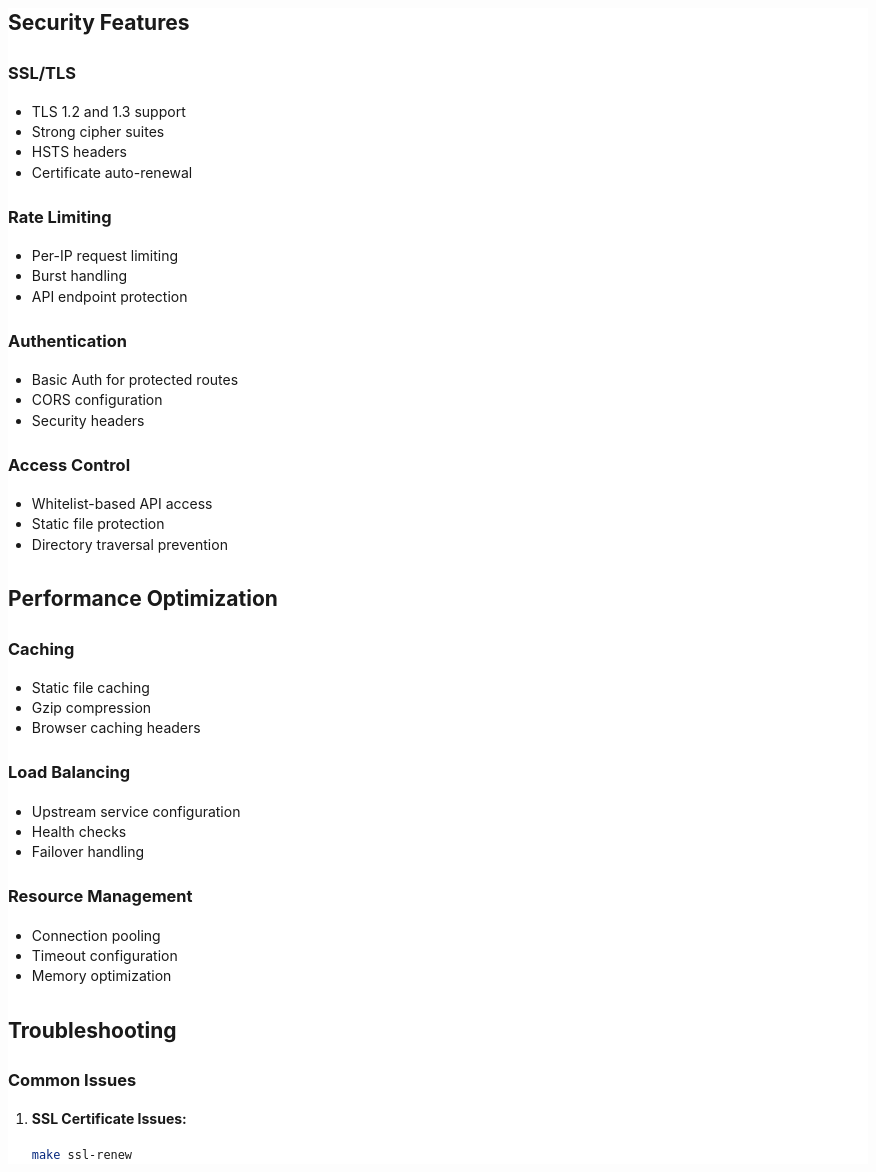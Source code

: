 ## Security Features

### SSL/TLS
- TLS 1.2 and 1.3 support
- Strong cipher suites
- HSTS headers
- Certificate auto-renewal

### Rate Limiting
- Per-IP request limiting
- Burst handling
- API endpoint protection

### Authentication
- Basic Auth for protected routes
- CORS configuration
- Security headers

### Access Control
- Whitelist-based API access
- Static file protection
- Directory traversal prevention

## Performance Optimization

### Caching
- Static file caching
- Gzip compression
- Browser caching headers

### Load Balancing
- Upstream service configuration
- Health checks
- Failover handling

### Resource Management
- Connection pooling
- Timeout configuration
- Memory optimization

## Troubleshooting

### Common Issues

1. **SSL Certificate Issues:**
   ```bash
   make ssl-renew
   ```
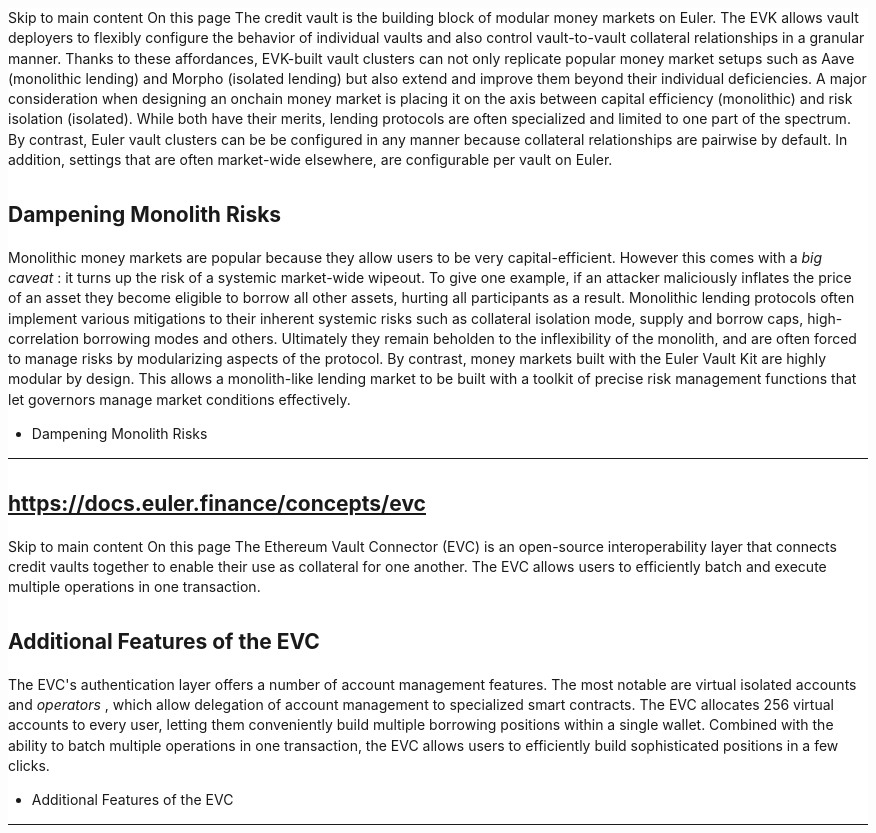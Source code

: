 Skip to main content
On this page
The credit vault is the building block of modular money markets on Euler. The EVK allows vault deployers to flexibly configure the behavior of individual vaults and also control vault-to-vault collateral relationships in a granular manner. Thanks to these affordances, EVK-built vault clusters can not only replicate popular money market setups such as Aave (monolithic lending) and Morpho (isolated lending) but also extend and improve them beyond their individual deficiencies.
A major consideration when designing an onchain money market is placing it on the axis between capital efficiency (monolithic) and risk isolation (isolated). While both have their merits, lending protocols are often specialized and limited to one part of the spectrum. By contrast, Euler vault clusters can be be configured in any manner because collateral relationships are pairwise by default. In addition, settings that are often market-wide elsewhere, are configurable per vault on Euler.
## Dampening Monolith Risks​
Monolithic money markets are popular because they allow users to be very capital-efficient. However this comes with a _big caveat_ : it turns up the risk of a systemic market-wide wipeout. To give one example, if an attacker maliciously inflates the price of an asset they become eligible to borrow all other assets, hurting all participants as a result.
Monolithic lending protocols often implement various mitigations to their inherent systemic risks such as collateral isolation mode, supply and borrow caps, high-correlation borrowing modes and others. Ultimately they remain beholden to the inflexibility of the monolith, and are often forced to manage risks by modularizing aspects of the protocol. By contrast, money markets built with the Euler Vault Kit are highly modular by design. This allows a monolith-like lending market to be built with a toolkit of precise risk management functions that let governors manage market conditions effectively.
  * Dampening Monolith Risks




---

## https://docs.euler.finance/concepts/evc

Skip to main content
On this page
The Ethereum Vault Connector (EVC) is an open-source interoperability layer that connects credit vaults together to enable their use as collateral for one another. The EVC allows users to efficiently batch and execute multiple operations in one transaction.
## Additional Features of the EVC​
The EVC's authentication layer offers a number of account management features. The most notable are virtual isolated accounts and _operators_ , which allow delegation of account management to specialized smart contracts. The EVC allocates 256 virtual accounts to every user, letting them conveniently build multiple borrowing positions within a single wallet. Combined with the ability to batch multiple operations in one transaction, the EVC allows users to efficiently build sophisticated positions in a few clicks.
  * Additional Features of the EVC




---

**Exercise instructions:**
Would you print, exactly as written, every line above from the one holding "- Strong cipher suites" through the one holding "- Upstream service configuration", with both included and no other lines?

**Answer box:**
- Strong cipher suites
- HSTS headers
- Certificate auto-renewal

### Rate Limiting
- Per-IP request limiting
- Burst handling
- API endpoint protection

### Authentication
- Basic Auth for protected routes
- CORS configuration
- Security headers

### Access Control
- Whitelist-based API access
- Static file protection
- Directory traversal prevention

## Performance Optimization

### Caching
- Static file caching
- Gzip compression
- Browser caching headers

### Load Balancing
- Upstream service configuration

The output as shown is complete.